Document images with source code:

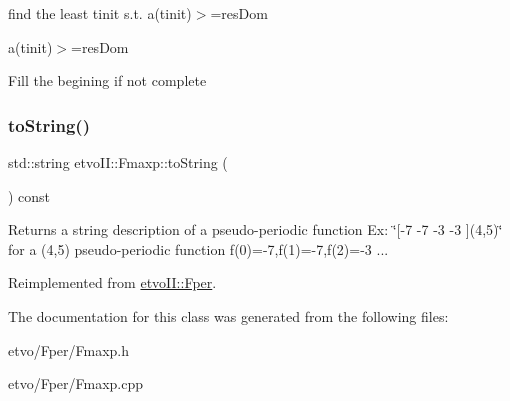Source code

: find the least tinit s.\+t. a(tinit)$>$=res\+Dom

a(tinit)$>$=res\+Dom

Fill the begining if not complete \mbox{\label{classetvo_i_i_1_1_fmaxp_ac9d63f5e1e7eef10af1e3122f5dd4809}} 
\subsubsection{\texorpdfstring{to\+String()}{toString()}}
{\footnotesize\ttfamily std\+::string etvo\+I\+I\+::\+Fmaxp\+::to\+String (\begin{DoxyParamCaption}{ }\end{DoxyParamCaption}) const\hspace{0.3cm}{\ttfamily [virtual]}}

Returns a string description of a pseudo-\/periodic function Ex\+: \char`\"{}\mbox{[}-\/7 -\/7 -\/3 -\/3 \mbox{]}(4,5)\char`\"{} for a (4,5) pseudo-\/periodic function f(0)=-\/7,f(1)=-\/7,f(2)=-\/3 ... 

Reimplemented from \mbox{\hyperlink{classetvo_i_i_1_1_fper_a53276a36ff7ada879be26655ccff7ed6}{etvo\+I\+I\+::\+Fper}}.



The documentation for this class was generated from the following files\+:\begin{DoxyCompactItemize}
\item 
etvo/\+Fper/Fmaxp.\+h\item 
etvo/\+Fper/Fmaxp.\+cpp\end{DoxyCompactItemize}
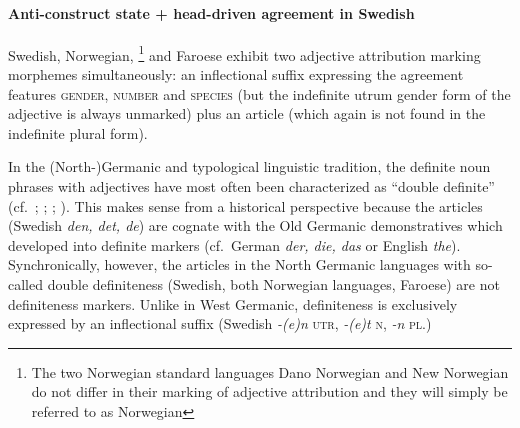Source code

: \paragraph*{Anti\hyp{}construct state + head\hyp{}driven agreement in Swedish}\label{swedish synchr}
Swedish, Norwegian,
\footnote{The two Norwegian standard languages Dano Norwegian and New Norwegian do not differ in their marking of adjective attribution and they will simply be referred to as Norwegian}
 and Faroese exhibit two adjective attribution marking morphemes simultaneously: an inflectional suffix expressing the agreement features \textsc{gender}, \textsc{number} and \textsc{species} (but the indefinite utrum gender form of the adjective is always unmarked) plus an article (which again is not found in the indefinite plural form).

In the (North-)Germanic and typological linguistic tradition, the definite noun phrases with adjectives have most often been characterized as “double definite” (cf.~\citealt{kotcheva1996a}; \citealt{borjars1994}; \citealt{julien2003}; \citealt[354–355]{plank2003}). This makes sense from a historical perspective because the articles (Swedish \textit{den, det, de}) are cognate with the Old Germanic demonstratives which developed into definite markers (cf.~German \textit{der, die, das} or English \textit{the}). Synchronically, however, the articles in the North Germanic languages with so-called double definiteness (Swedish, both Norwegian languages, Faroese) are not definiteness markers. Unlike in West Germanic, definiteness is exclusively expressed by an inflectional suffix (Swedish \textit{-(e)n} \textsc{utr}, \textit{-(e)t} \textsc{n}, \textit{-n} \textsc{pl}.)


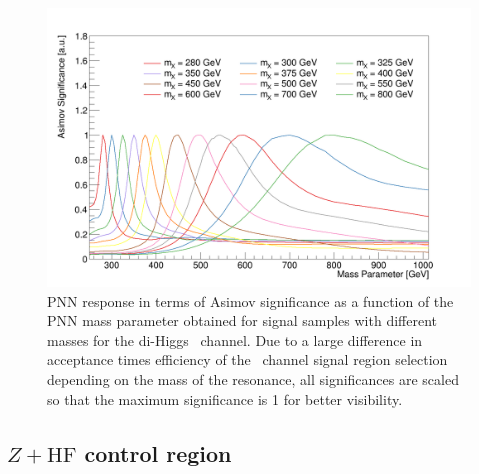 \begin{figure}[!htbp]
    \centering
    \includegraphics[width=0.85\linewidth]{DiHiggs/plots/mass_response.png}
    \caption{
        PNN response in terms of Asimov significance as a function of the PNN mass parameter obtained for
signal samples with different masses for the di-Higgs \lephad\ channel. Due to a large difference in acceptance times
efficiency of the \lephad\ channel signal region selection depending on the mass of the resonance, 
all significances are scaled so that the maximum significance is 1 for better visibility.}
    \label{fig:MVA:mass-response}
    \end{figure}

\subsection{$Z+\text{HF}$ control region}
\label{sec:selection:zcr}

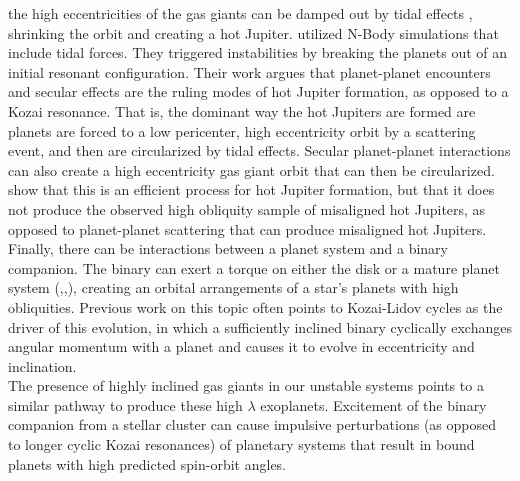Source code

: \documentclass{aastex631}
\begin{document}
the high eccentricities of the gas giants can be damped out by tidal effects \citep{nag08}, shrinking the orbit and creating a hot Jupiter. \cite{bea12} utilized N-Body 
simulations that include tidal forces. They triggered instabilities by breaking the planets out of an initial resonant configuration.
 Their work argues that planet-planet encounters and secular effects are the ruling modes of hot Jupiter formation, as opposed to a Kozai resonance. That is,
 the dominant way the hot Jupiters are formed are planets are forced to a low pericenter, high eccentricity orbit by a scattering event, and then are circularized
 by tidal effects. Secular planet-planet interactions can also create a high eccentricity gas giant orbit that can then be circularized. \cite{pet15b} show that this is an 
 efficient process for hot Jupiter formation, but that it does not produce the observed high obliquity sample of misaligned hot Jupiters, as opposed to planet-planet
 scattering that can produce misaligned hot Jupiters. \\ 
\indent Finally, there can be interactions between a planet system and a binary companion.
The binary can exert a torque on either the disk \citep{bat12} or a mature planet system (\cite{fab07},\cite{kai11},\cite{dro20}), creating an 
orbital arrangements of a star's planets with high obliquities. Previous work \citep{wu03,wu07,fab07} on this topic often points to Kozai-Lidov cycles as the driver of this evolution, 
in which
a sufficiently inclined binary cyclically exchanges angular momentum with a planet and causes it to evolve in eccentricity and inclination. \\
The presence of highly inclined gas giants in our unstable systems
points to a similar pathway to produce these high $\lambda$ exoplanets. Excitement of the binary companion from a stellar cluster
can cause impulsive perturbations (as opposed to longer cyclic Kozai resonances) of planetary systems that result in bound planets with 
high predicted spin-orbit angles.
\end{document}
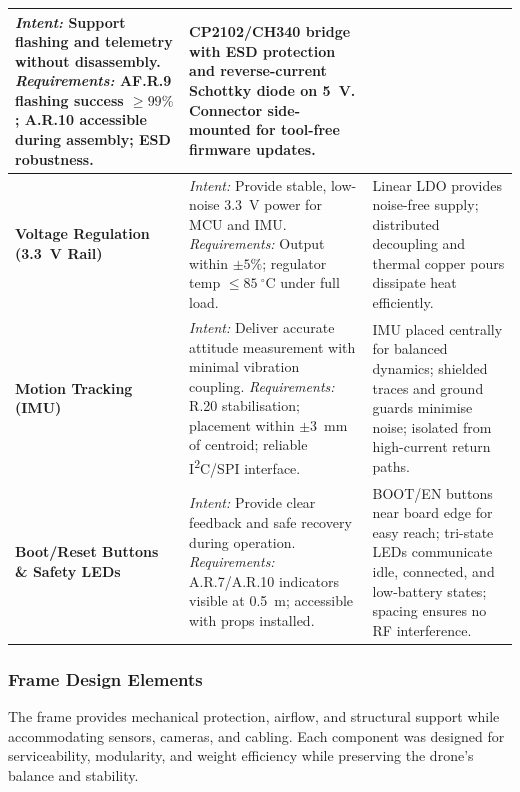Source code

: \begin{longtable}{@{}p{2cm} p{6.9cm} p{6.9cm}@{}}
\textit{Intent:} Support flashing and telemetry without disassembly. \newline
\textit{Requirements:} AF.R.9 flashing success $\geq 99\%$; A.R.10 accessible during assembly; ESD robustness. &
CP2102/CH340 bridge with ESD protection and reverse-current Schottky diode on 5~V. Connector side-mounted for tool-free firmware updates. \\ 
\midrule
\textbf{Voltage Regulation (3.3~V Rail)} &
\textit{Intent:} Provide stable, low-noise 3.3~V power for MCU and IMU. \newline
\textit{Requirements:} Output within $\pm5\%$; regulator temp $\leq 85~^{\circ}$C under full load. &
Linear LDO provides noise-free supply; distributed decoupling and thermal copper pours dissipate heat efficiently. \\ 
\midrule
\textbf{Motion Tracking (IMU)} &
\textit{Intent:} Deliver accurate attitude measurement with minimal vibration coupling. \newline
\textit{Requirements:} R.20 stabilisation; placement within $\pm3$~mm of centroid; reliable I\textsuperscript{2}C/SPI interface. &
IMU placed centrally for balanced dynamics; shielded traces and ground guards minimise noise; isolated from high-current return paths. \\ 
\midrule
\textbf{Boot/Reset Buttons \& Safety LEDs} &
\textit{Intent:} Provide clear feedback and safe recovery during operation. \newline
\textit{Requirements:} A.R.7/A.R.10 indicators visible at 0.5~m; accessible with props installed. &
BOOT/EN buttons near board edge for easy reach; tri-state LEDs communicate idle, connected, and low-battery states; spacing ensures no RF interference. \\ 
\bottomrule
\end{longtable}

\subsubsection{Frame Design Elements}

The frame provides mechanical protection, airflow, and structural support while accommodating sensors, cameras, and cabling. Each component was designed for serviceability, modularity, and weight efficiency while preserving the drone’s balance and stability.


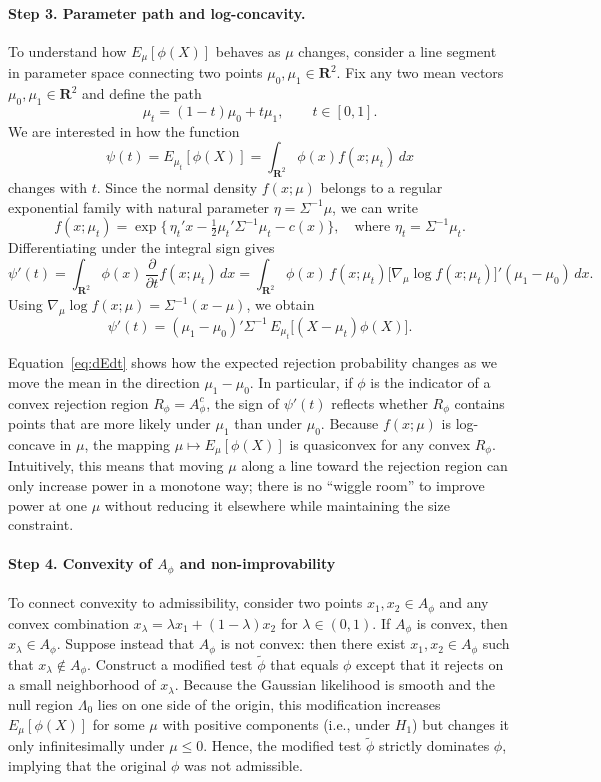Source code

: \documentclass[12pt]{article}
\begin{document}
\paragraph{Step 3. Parameter path and log-concavity.} To understand how $E_\mu[\phi(X)]$ behaves as $\mu$ changes, consider a line segment in parameter space connecting two points $\mu_0, \mu_1 \in \mathbf{R}^2$. Fix any two mean vectors $\mu_0, \mu_1 \in \mathbf{R}^2$ and define the
path
\[
\mu_t = (1-t)\mu_0 + t \mu_1, \qquad t \in [0,1].
\]
We are interested in how the function
\[
\psi(t) = E_{\mu_t}[\phi(X)] = \int_{\mathbf{R}^2} \phi(x) f(x;\mu_t)\,dx
\]
changes with $t$.  Since the normal density $f(x;\mu)$ belongs to a
regular exponential family with natural parameter
$\eta = \Sigma^{-1}\mu$, we can write
\[
f(x;\mu_t) = \exp\!\Big\{\,\eta_t'x - \tfrac{1}{2}\mu_t'\Sigma^{-1}\mu_t - c(x)\Big\},
\quad \text{where } \eta_t = \Sigma^{-1}\mu_t.
\]
Differentiating under the integral sign gives
\[
\psi'(t) = \int_{\mathbf{R}^2}\phi(x)\,
\frac{\partial}{\partial t} f(x;\mu_t)\,dx
= \int_{\mathbf{R}^2}\phi(x)\, f(x;\mu_t)
\big[\nabla_\mu \log f(x;\mu_t)\big]'(\mu_1-\mu_0)\,dx.
\]
Using $\nabla_\mu \log f(x;\mu) = \Sigma^{-1}(x-\mu)$, we obtain
\begin{equation}\label{eq:dEdt}
\psi'(t)
= (\mu_1-\mu_0)'\Sigma^{-1}\,
E_{\mu_t}\!\big[(X-\mu_t)\phi(X)\big].
\end{equation}

Equation~\eqref{eq:dEdt} shows how the expected rejection probability changes as we move the mean in the direction $\mu_1-\mu_0$.
In particular, if $\phi$ is the indicator of a convex rejection region $R_\phi = A_\phi^c$, the sign of $\psi'(t)$ reflects whether $R_\phi$ contains points that are more likely under $\mu_1$ than under $\mu_0$. Because $f(x;\mu)$ is log-concave in $\mu$, the mapping $\mu\mapsto E_\mu[\phi(X)]$ is quasiconvex for any convex $R_\phi$. Intuitively, this means that moving $\mu$ along a line toward the rejection region can only increase power in a monotone way; there is no “wiggle room” to improve power at one $\mu$ without reducing it elsewhere while maintaining the size constraint.

\paragraph{Step 4. Convexity of $A_\phi$ and non-improvability}

To connect convexity to admissibility, consider two points $x_1, x_2 \in A_\phi$ and any convex combination $x_\lambda = \lambda x_1 + (1-\lambda)x_2$ for $\lambda \in (0,1)$.  If $A_\phi$ is convex, then $x_\lambda \in A_\phi$.  Suppose instead that $A_\phi$ is not convex: then there exist $x_1, x_2 \in A_\phi$ such that $x_\lambda \notin A_\phi$.  Construct a modified test $\tilde\phi$ that equals $\phi$ except that it rejects on a small neighborhood of $x_\lambda$.  Because the Gaussian likelihood is smooth and the null region $\Lambda_0$ lies on one side of the origin, this modification increases $E_\mu[\phi(X)]$ for some $\mu$ with positive components (i.e., under $H_1$) but changes it only infinitesimally under $\mu \le 0$.  Hence, the modified test $\tilde\phi$ strictly dominates $\phi$, implying that the original $\phi$ was not admissible.
\end{document}
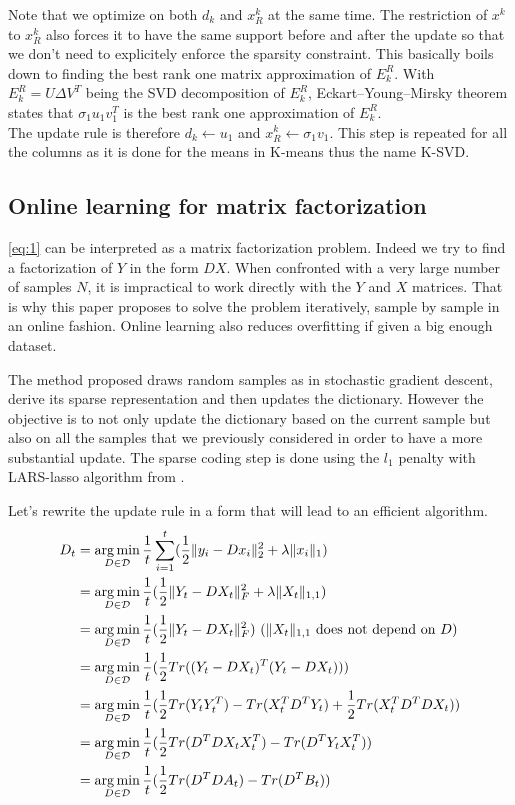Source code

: \documentclass[a4paper,11pt]{article}
\DeclarePairedDelimiter\norm{\lVert}{\rVert} %
\DeclareMathOperator*{\argmin}{arg\,min} %
\begin{document}
Note that we optimize on both $d_k$ and $x^k_R$ at the same time. The restriction of $x^k$ to $x^k_R$ also forces it to have the same support before and after the update so that we don't need to explicitely enforce the sparsity constraint.
This basically boils down to finding the best rank one matrix approximation of $E_k^R$.
With $E_k^R = U \Delta V^T$ being the SVD decomposition of $E_k^R$, Eckart–Young–Mirsky theorem states that $\sigma_1 u_1 v_1^T$ is the best rank one approximation of $E_k^R$.\\
The update rule is therefore $d_k \leftarrow u_1$ and $x^k_R \leftarrow \sigma_1 v_1$.
This step is repeated for all the columns as it is done for the means in K-means thus the name K-SVD.


\subsection{Online learning for matrix factorization}
\cite{mairal10}
\ref{eq:1} can be interpreted as a matrix factorization problem. Indeed we try to find a factorization of $Y$ in the form $DX$.
When confronted with a very large number of samples $N$, it is impractical to work directly with the $Y$ and $X$ matrices. That is why this paper proposes to solve the problem iteratively, sample by sample in an online fashion. Online learning also reduces overfitting if given a big enough dataset.

The method proposed draws random samples as in stochastic gradient descent, derive its sparse representation and then updates the dictionary.
However the objective is to not only update the dictionary based on the current sample but also on all the samples that we previously considered in order to have a more substantial update.
The sparse coding step is done using the $l_1$ penalty with LARS-lasso algorithm from \cite{efron04}.

Let's rewrite the update rule in a form that will lead to an efficient algorithm.
\begin{equation*}
\begin{split}
  D_t & = \argmin_{D \in \mathcal{D}} \frac{1}{t} \sum\limits_{i=1}^t (\frac{1}{2} \norm{y_i - D x_i}_2^2 + \lambda \norm{x_i}_1)\\
      & = \argmin_{D \in \mathcal{D}} \frac{1}{t}  (\frac{1}{2} \norm{Y_t - DX_t}_F^2 + \lambda \norm{X_t}_{1,1})\\
      & = \argmin_{D \in \mathcal{D}} \frac{1}{t}  (\frac{1}{2} \norm{Y_t - DX_t}_F^2) \text{   ($\norm{X_t}_{1,1}$ does not depend on $D$)}\\
      & = \argmin_{D \in \mathcal{D}} \frac{1}{t}  (\frac{1}{2} Tr((Y_t - DX_t)^T (Y_t - DX_t)))\\
      & = \argmin_{D \in \mathcal{D}} \frac{1}{t}  (\frac{1}{2} Tr(Y_t Y_t^T) - Tr(X_t^T D^T Y_t) + \frac{1}{2} Tr(X_t^T D^T D X_t))\\
      & = \argmin_{D \in \mathcal{D}} \frac{1}{t}  (\frac{1}{2} Tr(D^T D X_t X_t^T) - Tr(D^T Y_t X_t^T) )\\
      & = \argmin_{D \in \mathcal{D}} \frac{1}{t}  (\frac{1}{2} Tr(D^T D A_t) - Tr(D^T B_t) )
\end{split}
\end{equation*}
\end{document}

» **To do**
Up to and including the line with "Returns a string", repeat every line from the top of the entries exactly, but not the pictures.

» **Finished task**
Source code

: find the least tinit s.\+t. a(tinit)$>$=res\+Dom

a(tinit)$>$=res\+Dom

Fill the begining if not complete \mbox{\label{classetvo_i_i_1_1_fmaxp_ac9d63f5e1e7eef10af1e3122f5dd4809}} 
\subsubsection{\texorpdfstring{to\+String()}{toString()}}
{\footnotesize\ttfamily std\+::string etvo\+I\+I\+::\+Fmaxp\+::to\+String (\begin{DoxyParamCaption}{ }\end{DoxyParamCaption}) const\hspace{0.3cm}{\ttfamily [virtual]}}

Returns a string description of a pseudo-\/periodic function Ex\+: \char`\"{}\mbox{[}-\/7 -\/7 -\/3 -\/3 \mbox{]}(4,5)\char`\"{} for a (4,5) pseudo-\/periodic function f(0)=-\/7,f(1)=-\/7,f(2)=-\/3 ... 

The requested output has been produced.